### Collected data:
= Beginning of Section =
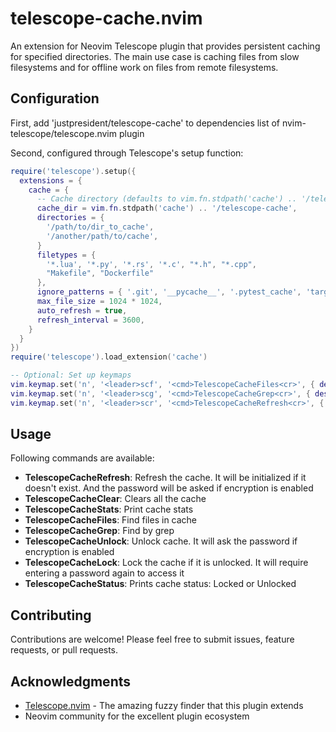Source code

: # telescope-cache.nvim

An extension for Neovim Telescope plugin that provides persistent caching for specified directories. The main use case is caching files from slow filesystems and for offline work on files from remote filesystems.

## Configuration

First, add 'justpresident/telescope-cache' to dependencies list of nvim-telescope/telescope.nvim plugin

Second, configured through Telescope's setup function:

```lua
require('telescope').setup({
  extensions = {
    cache = {
      -- Cache directory (defaults to vim.fn.stdpath('cache') .. '/telescope-cache')
      cache_dir = vim.fn.stdpath('cache') .. '/telescope-cache',
      directories = {
        '/path/to/dir_to_cache',
        '/another/path/to/cache',
      }
      filetypes = {
        '*.lua', '*.py', '*.rs', '*.c', "*.h", "*.cpp",
        "Makefile", "Dockerfile"
      },
      ignore_patterns = { '.git', '__pycache__', '.pytest_cache', 'target', 'build', 'buck-out'},
      max_file_size = 1024 * 1024,
      auto_refresh = true,
      refresh_interval = 3600,
    }
  }
})
require('telescope').load_extension('cache')

-- Optional: Set up keymaps
vim.keymap.set('n', '<leader>scf', '<cmd>TelescopeCacheFiles<cr>', { desc = '[S]earch [C]ached [F]iles' })
vim.keymap.set('n', '<leader>scg', '<cmd>TelescopeCacheGrep<cr>', { desc = '[S]earch [C]ached by [G]rep' })
vim.keymap.set('n', '<leader>scr', '<cmd>TelescopeCacheRefresh<cr>', { desc = '[S]earch [C]ache [R]efresh' })
```

## Usage

Following commands are available:

- **TelescopeCacheRefresh**: Refresh the cache. It will be initialized if it doesn't exist. And the password will be asked if encryption is enabled
- **TelescopeCacheClear**: Clears all the cache
- **TelescopeCacheStats**: Print cache stats
- **TelescopeCacheFiles**: Find files in cache
- **TelescopeCacheGrep**: Find by grep
- **TelescopeCacheUnlock**: Unlock cache. It will ask the password if encryption is enabled
- **TelescopeCacheLock**: Lock the cache if it is unlocked. It will require entering a password again to access it
- **TelescopeCacheStatus**: Prints cache status: Locked or Unlocked

## Contributing

Contributions are welcome! Please feel free to submit issues, feature requests, or pull requests.


## Acknowledgments

- [Telescope.nvim](https://github.com/nvim-telescope/telescope.nvim) - The amazing fuzzy finder that this plugin extends
- Neovim community for the excellent plugin ecosystem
= End of Section =
### WHAT THIS TASK INVOLVES:
Give back the records above word for word, minus any image they hold.

### RESULT:
Source code

: # telescope-cache.nvim

An extension for Neovim Telescope plugin that provides persistent caching for specified directories. The main use case is caching files from slow filesystems and for offline work on files from remote filesystems.

## Configuration

First, add 'justpresident/telescope-cache' to dependencies list of nvim-telescope/telescope.nvim plugin

Second, configured through Telescope's setup function:

```lua
require('telescope').setup({
  extensions = {
    cache = {
      -- Cache directory (defaults to vim.fn.stdpath('cache') .. '/telescope-cache')
      cache_dir = vim.fn.stdpath('cache') .. '/telescope-cache',
      directories = {
        '/path/to/dir_to_cache',
        '/another/path/to/cache',
      }
      filetypes = {
        '*.lua', '*.py', '*.rs', '*.c', "*.h", "*.cpp",
        "Makefile", "Dockerfile"
      },
      ignore_patterns = { '.git', '__pycache__', '.pytest_cache', 'target', 'build', 'buck-out'},
      max_file_size = 1024 * 1024,
      auto_refresh = true,
      refresh_interval = 3600,
    }
  }
})
require('telescope').load_extension('cache')

-- Optional: Set up keymaps
vim.keymap.set('n', '<leader>scf', '<cmd>TelescopeCacheFiles<cr>', { desc = '[S]earch [C]ached [F]iles' })
vim.keymap.set('n', '<leader>scg', '<cmd>TelescopeCacheGrep<cr>', { desc = '[S]earch [C]ached by [G]rep' })
vim.keymap.set('n', '<leader>scr', '<cmd>TelescopeCacheRefresh<cr>', { desc = '[S]earch [C]ache [R]efresh' })
```

## Usage

Following commands are available:

- **TelescopeCacheRefresh**: Refresh the cache. It will be initialized if it doesn't exist. And the password will be asked if encryption is enabled
- **TelescopeCacheClear**: Clears all the cache
- **TelescopeCacheStats**: Print cache stats
- **TelescopeCacheFiles**: Find files in cache
- **TelescopeCacheGrep**: Find by grep
- **TelescopeCacheUnlock**: Unlock cache. It will ask the password if encryption is enabled
- **TelescopeCacheLock**: Lock the cache if it is unlocked. It will require entering a password again to access it
- **TelescopeCacheStatus**: Prints cache status: Locked or Unlocked

## Contributing

Contributions are welcome! Please feel free to submit issues, feature requests, or pull requests.


## Acknowledgments

- [Telescope.nvim](https://github.com/nvim-telescope/telescope.nvim) - The amazing fuzzy finder that this plugin extends
- Neovim community for the excellent plugin ecosystem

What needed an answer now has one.